> [What the task asks] Which lines in the data contain the word "covid"? Please copy each of them.

Stored data entries

>>>>

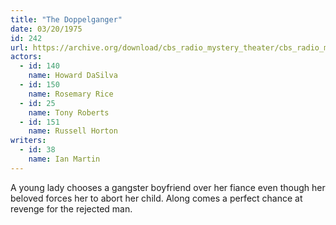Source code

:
 ```yaml
---
title: "The Doppelganger"
date: 03/20/1975
id: 242
url: https://archive.org/download/cbs_radio_mystery_theater/cbs_radio_mystery_theater-0201-0250.zip/cbs_radio_mystery_theater-0201-0250%2Fcbsrmt_0242_the_doppelganger.mp3
actors:  
  - id: 140
    name: Howard DaSilva  
  - id: 150
    name: Rosemary Rice  
  - id: 25
    name: Tony Roberts  
  - id: 151
    name: Russell Horton
writers:  
  - id: 38
    name: Ian Martin
---
```

A young lady chooses a gangster boyfriend over her fiance even though her beloved forces her to abort her child. Along comes a perfect chance at revenge for the rejected man.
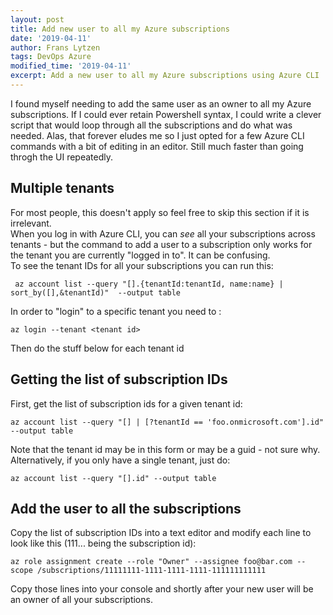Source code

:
 ```yaml
---
layout: post
title: Add new user to all my Azure subscriptions
date: '2019-04-11'
author: Frans Lytzen
tags: DevOps Azure
modified_time: '2019-04-11'
excerpt: Add a new user to all my Azure subscriptions using Azure CLI
---
```

I found myself needing to add the same user as an owner to all my Azure subscriptions. If I could ever retain Powershell syntax, I could write a clever script that would loop through all the subscriptions and do what was needed. Alas, that forever eludes me so I just opted for a few Azure CLI commands with a bit of editing in an editor. Still much faster than going throgh the UI repeatedly.

## Multiple tenants
For most people, this doesn't apply so feel free to skip this section if it is irrelevant.  
When you log in with Azure CLI, you can *see* all your subscriptions across tenants - but the command to add a user to a subscription only works for the tenant you are currently "logged in to". It can be confusing.  
To see the tenant IDs for all your subscriptions you can run this:
```
 az account list --query "[].{tenantId:tenantId, name:name} | sort_by([],&tenantId)"  --output table
```

In order to "login" to a specific tenant you need to :
```
az login --tenant <tenant id>
```
 Then do the stuff below for each tenant id

## Getting the list of subscription IDs
First, get the list of subscription ids for a given tenant id:
```
az account list --query "[] | [?tenantId == 'foo.onmicrosoft.com'].id" --output table
```
Note that the tenant id may be in this form or may be a guid - not sure why.  
Alternatively, if you only have a single tenant, just do:
```
az account list --query "[].id" --output table
```

## Add the user to all the subscriptions

Copy the list of subscription IDs into a text editor and modify each line to look like this (111... being the subscription id):
```
az role assignment create --role "Owner" --assignee foo@bar.com --scope /subscriptions/11111111-1111-1111-1111-111111111111
```

Copy those lines into your console and shortly after your new user will be an owner of all your subscriptions.
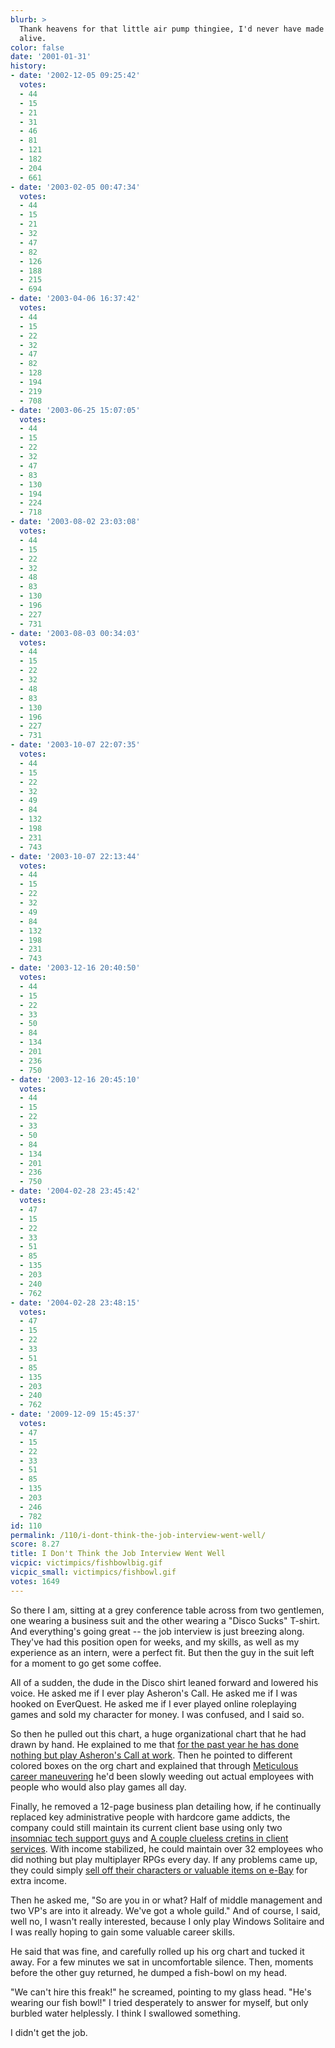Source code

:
 ```yaml
---
blurb: >
  Thank heavens for that little air pump thingiee, I'd never have made it out of there
  alive.
color: false
date: '2001-01-31'
history:
- date: '2002-12-05 09:25:42'
  votes:
  - 44
  - 15
  - 21
  - 31
  - 46
  - 81
  - 121
  - 182
  - 204
  - 661
- date: '2003-02-05 00:47:34'
  votes:
  - 44
  - 15
  - 21
  - 32
  - 47
  - 82
  - 126
  - 188
  - 215
  - 694
- date: '2003-04-06 16:37:42'
  votes:
  - 44
  - 15
  - 22
  - 32
  - 47
  - 82
  - 128
  - 194
  - 219
  - 708
- date: '2003-06-25 15:07:05'
  votes:
  - 44
  - 15
  - 22
  - 32
  - 47
  - 83
  - 130
  - 194
  - 224
  - 718
- date: '2003-08-02 23:03:08'
  votes:
  - 44
  - 15
  - 22
  - 32
  - 48
  - 83
  - 130
  - 196
  - 227
  - 731
- date: '2003-08-03 00:34:03'
  votes:
  - 44
  - 15
  - 22
  - 32
  - 48
  - 83
  - 130
  - 196
  - 227
  - 731
- date: '2003-10-07 22:07:35'
  votes:
  - 44
  - 15
  - 22
  - 32
  - 49
  - 84
  - 132
  - 198
  - 231
  - 743
- date: '2003-10-07 22:13:44'
  votes:
  - 44
  - 15
  - 22
  - 32
  - 49
  - 84
  - 132
  - 198
  - 231
  - 743
- date: '2003-12-16 20:40:50'
  votes:
  - 44
  - 15
  - 22
  - 33
  - 50
  - 84
  - 134
  - 201
  - 236
  - 750
- date: '2003-12-16 20:45:10'
  votes:
  - 44
  - 15
  - 22
  - 33
  - 50
  - 84
  - 134
  - 201
  - 236
  - 750
- date: '2004-02-28 23:45:42'
  votes:
  - 47
  - 15
  - 22
  - 33
  - 51
  - 85
  - 135
  - 203
  - 240
  - 762
- date: '2004-02-28 23:48:15'
  votes:
  - 47
  - 15
  - 22
  - 33
  - 51
  - 85
  - 135
  - 203
  - 240
  - 762
- date: '2009-12-09 15:45:37'
  votes:
  - 47
  - 15
  - 22
  - 33
  - 51
  - 85
  - 135
  - 203
  - 246
  - 782
id: 110
permalink: /110/i-dont-think-the-job-interview-went-well/
score: 8.27
title: I Don't Think the Job Interview Went Well
vicpic: victimpics/fishbowlbig.gif
vicpic_small: victimpics/fishbowl.gif
votes: 1649
---
```


So there I am, sitting at a grey conference table across from two
gentlemen, one wearing a business suit and the other wearing a "Disco
Sucks" T-shirt. And everything's going great -- the job interview is
just breezing along. They've had this position open for weeks, and my
skills, as well as my experience as an intern, were a perfect fit. But
then the guy in the suit left for a moment to go get some coffee.

All of a sudden, the dude in the Disco shirt leaned forward and lowered
his voice. He asked me if I ever play Asheron's Call. He asked me if I
was hooked on EverQuest. He asked me if I ever played online roleplaying
games and sold my character for money. I was confused, and I said so.

So then he pulled out this chart, a huge organizational chart that he
had drawn by hand. He explained to me that [for the past year he has
done nothing but play Asheron's Call at work](@/victim/23.md). Then
he pointed to different colored boxes on the org chart and explained
that through [Meticulous career maneuvering](@/victim/41.md) he'd
been slowly weeding out actual employees with people who would also play
games all day.

Finally, he removed a 12-page business plan detailing how, if he
continually replaced key administrative people with hardcore game
addicts, the company could still maintain its current client base using
only two [insomniac tech support guys](@/victim/46.md) and [A couple
clueless cretins in client services](@/victim/79.md). With income
stabilized, he could maintain over 32 employees who did nothing but play
multiplayer RPGs every day. If any problems came up, they could simply
[sell off their characters or valuable items on
e-Bay](@/victim/54.md) for extra income.

Then he asked me, "So are you in or what? Half of middle management and
two VP's are into it already. We've got a whole guild." And of course, I
said, well no, I wasn't really interested, because I only play Windows
Solitaire and I was really hoping to gain some valuable career skills.

He said that was fine, and carefully rolled up his org chart and tucked
it away. For a few minutes we sat in uncomfortable silence. Then,
moments before the other guy returned, he dumped a fish-bowl on my head.

"We can't hire this freak!" he screamed, pointing to my glass head.
"He's wearing our fish bowl!" I tried desperately to answer for myself,
but only burbled water helplessly. I think I swallowed something.

I didn't get the job.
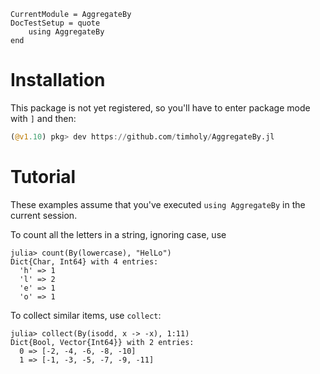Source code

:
 ```@meta
CurrentModule = AggregateBy
DocTestSetup = quote
    using AggregateBy
end
```

# Installation

This package is not yet registered, so you'll have to enter package mode with `]` and then:

```julia
(@v1.10) pkg> dev https://github.com/timholy/AggregateBy.jl
```

# Tutorial

These examples assume that you've executed `using AggregateBy` in the current session.

To count all the letters in a string, ignoring case, use

```jldoctest
julia> count(By(lowercase), "HelLo")
Dict{Char, Int64} with 4 entries:
  'h' => 1
  'l' => 2
  'e' => 1
  'o' => 1
```

To collect similar items, use `collect`:

```jldoctest
julia> collect(By(isodd, x -> -x), 1:11)
Dict{Bool, Vector{Int64}} with 2 entries:
  0 => [-2, -4, -6, -8, -10]
  1 => [-1, -3, -5, -7, -9, -11]
```
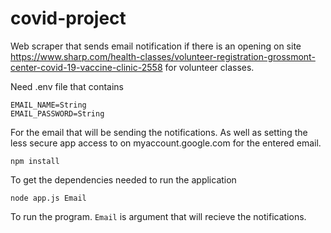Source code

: # covid-project

Web scraper that sends email notification if there is an opening on site https://www.sharp.com/health-classes/volunteer-registration-grossmont-center-covid-19-vaccine-clinic-2558 for volunteer classes.

Need .env file that contains

```
EMAIL_NAME=String
EMAIL_PASSWORD=String
```

For the email that will be sending the notifications.
As well as setting the less secure app access to on myaccount.google.com for the entered email.

`npm install`

To get the dependencies needed to run the application

`node app.js Email`

To run the program. `Email` is argument that will recieve the notifications. 
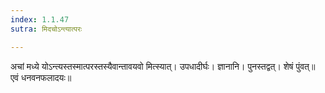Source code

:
 ```yaml
---
index: 1.1.47
sutra: मिदचोऽन्त्यात्परः

---
```

अचां मध्ये योऽन्त्यस्तस्मात्परस्तस्यैवान्तावयवो मित्स्यात्। उपधादीर्घः। ज्ञानानि। पुनस्तद्वत्। शेषं पुंवत्॥ एवं धनवनफलादयः॥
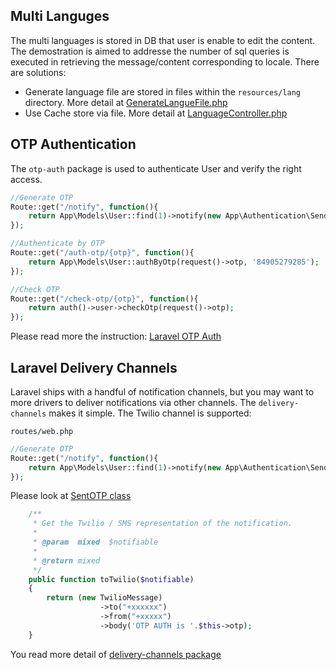## Multi Languges

The multi languages is stored in DB that user is enable to edit the content.
The demostration is aimed to addresse the number of sql queries is executed in retrieving the message/content corresponding to locale.
There are solutions:

- Generate language file are stored in files within the `resources/lang` directory. More detail at [GenerateLangueFile.php](https://github.com/cuongnd88/multi_languages/blob/master/alpha/app/Console/Commands/GenerateLanguageFile.php)
- Use Cache store via file. More detail at [LanguageController.php](https://github.com/cuongnd88/multi_languages/blob/master/alpha/app/Http/Controllers/Language/LanguageController.php)

## OTP Authentication

The `otp-auth` package is used to authenticate User and verify the right access.

```php
//Generate OTP
Route::get("/notify", function(){
    return App\Models\User::find(1)->notify(new App\Authentication\SendOtp('twilio', 4, 10));
});

//Authenticate by OTP
Route::get("/auth-otp/{otp}", function(){
    return App\Models\User::authByOtp(request()->otp, '84905279285');
});

//Check OTP
Route::get("/check-otp/{otp}", function(){
    return auth()->user->checkOtp(request()->otp);
});
```

Please read more the instruction:
[Laravel OTP Auth](https://github.com/cuongnd88/otp-auth)

## Laravel Delivery Channels

Laravel ships with a handful of notification channels, but you may want to more drivers to deliver notifications via other channels. The `delivery-channels` makes it simple. The Twilio channel is supported:

`routes/web.php`

```php
//Generate OTP
Route::get("/notify", function(){
    return App\Models\User::find(1)->notify(new App\Authentication\SendOtp('twilio', 4, 10));
});

```

Please look at [SentOTP class](https://github.com/cuongnd88/lara-colab/blob/master/alpha/app/Authentication/SendOtp.php)
```php
    /**
     * Get the Twilio / SMS representation of the notification.
     *
     * @param  mixed  $notifiable
     *
     * @return mixed
     */
    public function toTwilio($notifiable)
    {
        return (new TwilioMessage)
                    ->to("+xxxxxx")
                    ->from("+xxxxx")
                    ->body('OTP AUTH is '.$this->otp);
    }
```

You read more detail of [delivery-channels package](https://github.com/cuongnd88/delivery-channels)
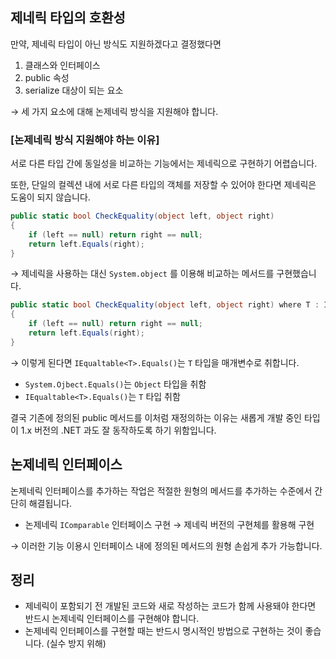 ## 제네릭 타입의 호환성

만약, 제네릭 타입이 아닌 방식도 지원하겠다고 결정했다면

1. 클래스와 인터페이스
2. public 속성
3. serialize 대상이 되는 요소

→ 세 가지 요소에 대해 논제네릭 방식을 지원해야 합니다.

### [논제네릭 방식 지원해야 하는 이유]

서로 다른 타입 간에 동일성을 비교하는 기능에서는 제네릭으로 구현하기 어렵습니다. 

또한, 단일의 컬렉션 내에 서로 다른 타입의 객체를 저장할 수 있어야 한다면 제네릭은 도움이 되지 않습니다.

```csharp
public static bool CheckEquality(object left, object right)
{
	if (left == null) return right == null;
	return left.Equals(right);
}
```

→ 제네릭을 사용하는 대신 `System.object` 를 이용해 비교하는 메서드를 구현했습니다.

```csharp
public static bool CheckEquality(object left, object right) where T : IEquatable<T>
{
	if (left == null) return right == null;
	return left.Equals(right);
}
```

→ 이렇게 된다면 `IEqualtable<T>.Equals()`는 `T` 타입을 매개변수로 취합니다.

- `System.Ojbect.Equals()`는 `Object` 타입을 취함
- `IEqualtable<T>.Equals()`는 `T` 타입 취함

결국 기존에 정의된 public 메서드를 이처럼 재정의하는 이유는 새롭게 개발 중인 타입이 1.x 버전의 .NET 과도 잘 동작하도록 하기 위함입니다.

## 논제네릭 인터페이스

논제네릭 인터페이스를 추가하는 작업은 적절한 원형의 메서드를 추가하는 수준에서 간단히 해결됩니다.

- 논제네릭 `IComparable` 인터페이스 구현 → 제네릭 버전의 구현체를 활용해 구현

→ 이러한 기능 이용시 인터페이스 내에 정의된 메서드의 원형 손쉽게 추가 가능합니다.

## 정리

- 제네릭이 포함되기 전 개발된 코드와 새로 작성하는 코드가 함께 사용돼야 한다면 반드시 논제네릭 인터페이스를 구현해야 합니다.
- 논제네릭 인터페이스를 구현할 때는 반드시 명시적인 방법으로 구현하는 것이 좋습니다. (실수 방지 위해)

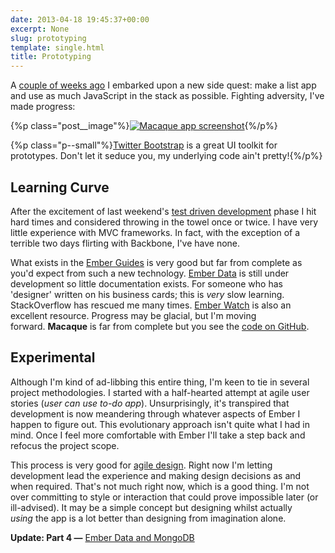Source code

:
 ```yaml
---
date: 2013-04-18 19:45:37+00:00
excerpt: None
slug: prototyping
template: single.html
title: Prototyping
---
```


A [couple of weeks ago](/2013/04/07/macaque-a-new-project/) I embarked upon a new side quest: make a list app and use as much JavaScript in the stack as possible. Fighting adversity, I've made progress:

{%p class="post__image"%}[![Macaque app screenshot](/wp-content/uploads/2013/04/screenshot.png)](/wp-content/uploads/2013/04/screenshot.png){%/p%}


{%p class="p--small"%}[Twitter Bootstrap](http://twitter.github.io/bootstrap/) is a great UI toolkit for prototypes. Don't let it seduce you, my underlying code ain't pretty!{%/p%}




## Learning Curve


After the excitement of last weekend's [test driven development](/2013/04/14/test-driven-development/) phase I hit hard times and considered throwing in the towel once or twice. I have very little experience with MVC frameworks. In fact, with the exception of a terrible two days flirting with Backbone, I've have none.

What exists in the [Ember Guides](http://emberjs.com/guides/) is very good but far from complete as you'd expect from such a new technology. [Ember Data](https://github.com/emberjs/data) is still under development so little documentation exists. For someone who has 'designer' written on his business cards; this is _very_ slow learning. StackOverflow has rescued me many times. [Ember Watch](http://emberwatch.com/) is also an excellent resource. Progress may be glacial, but I'm moving forward. **Macaque** is far from complete but you see the [code on GitHub](https://github.com/dbushell/Macaque).


## Experimental


Although I'm kind of ad-libbing this entire thing, I'm keen to tie in several project methodologies. I started with a half-hearted attempt at agile user stories (_user can use to-do app_). Unsurprisingly, it's transpired that development is now meandering through whatever aspects of Ember I happen to figure out. This evolutionary approach isn't quite what I had in mind. Once I feel more comfortable with Ember I'll take a step back and refocus the project scope.

This process is very good for [agile design](/2012/09/17/agile-website-design-and-development/). Right now I'm letting development lead the experience and making design decisions as and when required. That's not much right now, which is a good thing. I'm not over committing to style or interaction that could prove impossible later (or ill-advised). It may be a simple concept but designing whilst actually _using_ the app is a lot better than designing from imagination alone.

**Update: Part 4 —** [Ember Data and MongoDB](/2013/04/25/ember-data-and-mongodb/)
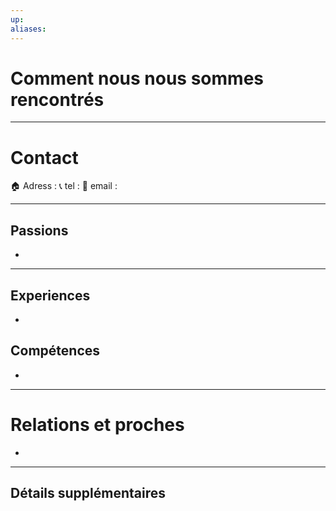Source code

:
 ```yaml
---
up: 
aliases:
---
```

# Comment nous nous sommes rencontrés


---

# Contact
🏠 Adress :
📞 tel : 
📧 email : 

---

## Passions
- 

---

## Experiences
- 

## Compétences
- 

---

# Relations et proches
- 

---

## Détails supplémentaires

<<<<

> [Expected answer]
: # covid-project
Web scraper that sends email notification if there is an opening on site https://www.sharp.com/health-classes/volunteer-registration-grossmont-center-covid-19-vaccine-clinic-2558 for volunteer classes.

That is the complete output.